Entries taken from a collection

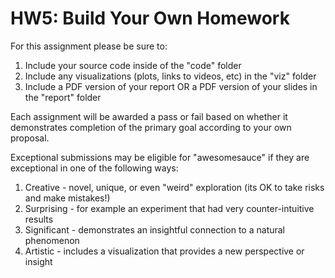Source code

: # HW5: Build Your Own Homework

For this assignment please be sure to:

1.  Include your source code inside of the "code" folder
2.  Include any visualizations (plots, links to videos, etc) in the "viz" folder
3.  Include a PDF version of your report OR a PDF version of your slides in the "report" folder

Each assignment will be awarded a pass or fail based on whether it demonstrates completion of the primary goal according to your own proposal.

Exceptional submissions may be eligible for "awesomesauce" if they are exceptional in one of the following ways:
1. Creative - novel, unique, or even "weird" exploration (its OK to take risks and make mistakes!)
2. Surprising - for example an experiment that had very counter-intuitive results
3. Significant - demonstrates an insightful connection to a natural phenomenon
4. Artistic - includes a visualization that provides a new perspective or insight
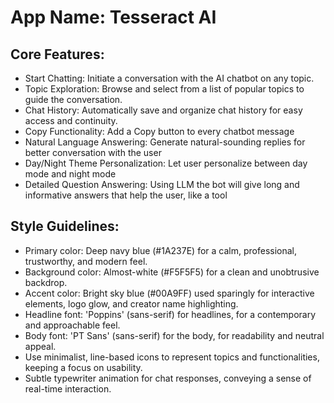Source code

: # **App Name**: Tesseract AI

## Core Features:

- Start Chatting: Initiate a conversation with the AI chatbot on any topic.
- Topic Exploration: Browse and select from a list of popular topics to guide the conversation.
- Chat History: Automatically save and organize chat history for easy access and continuity.
- Copy Functionality: Add a Copy button to every chatbot message
- Natural Language Answering: Generate natural-sounding replies for better conversation with the user
- Day/Night Theme Personalization: Let user personalize between day mode and night mode
- Detailed Question Answering: Using LLM the bot will give long and informative answers that help the user, like a tool

## Style Guidelines:

- Primary color: Deep navy blue (#1A237E) for a calm, professional, trustworthy, and modern feel.
- Background color: Almost-white (#F5F5F5) for a clean and unobtrusive backdrop.
- Accent color: Bright sky blue (#00A9FF) used sparingly for interactive elements, logo glow, and creator name highlighting.
- Headline font: 'Poppins' (sans-serif) for headlines, for a contemporary and approachable feel.
- Body font: 'PT Sans' (sans-serif) for the body, for readability and neutral appeal.
- Use minimalist, line-based icons to represent topics and functionalities, keeping a focus on usability.
- Subtle typewriter animation for chat responses, conveying a sense of real-time interaction.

Assigned task:
Copy all of the entries verbatim, leaving out any pictures they contain.

Result for this exercise:
Source code

: # HW5: Build Your Own Homework

For this assignment please be sure to:

1.  Include your source code inside of the "code" folder
2.  Include any visualizations (plots, links to videos, etc) in the "viz" folder
3.  Include a PDF version of your report OR a PDF version of your slides in the "report" folder

Each assignment will be awarded a pass or fail based on whether it demonstrates completion of the primary goal according to your own proposal.

Exceptional submissions may be eligible for "awesomesauce" if they are exceptional in one of the following ways:
1. Creative - novel, unique, or even "weird" exploration (its OK to take risks and make mistakes!)
2. Surprising - for example an experiment that had very counter-intuitive results
3. Significant - demonstrates an insightful connection to a natural phenomenon
4. Artistic - includes a visualization that provides a new perspective or insight
Source code

: # **App Name**: Tesseract AI

## Core Features:

- Start Chatting: Initiate a conversation with the AI chatbot on any topic.
- Topic Exploration: Browse and select from a list of popular topics to guide the conversation.
- Chat History: Automatically save and organize chat history for easy access and continuity.
- Copy Functionality: Add a Copy button to every chatbot message
- Natural Language Answering: Generate natural-sounding replies for better conversation with the user
- Day/Night Theme Personalization: Let user personalize between day mode and night mode
- Detailed Question Answering: Using LLM the bot will give long and informative answers that help the user, like a tool

## Style Guidelines:

- Primary color: Deep navy blue (#1A237E) for a calm, professional, trustworthy, and modern feel.
- Background color: Almost-white (#F5F5F5) for a clean and unobtrusive backdrop.
- Accent color: Bright sky blue (#00A9FF) used sparingly for interactive elements, logo glow, and creator name highlighting.
- Headline font: 'Poppins' (sans-serif) for headlines, for a contemporary and approachable feel.
- Body font: 'PT Sans' (sans-serif) for the body, for readability and neutral appeal.
- Use minimalist, line-based icons to represent topics and functionalities, keeping a focus on usability.
- Subtle typewriter animation for chat responses, conveying a sense of real-time interaction.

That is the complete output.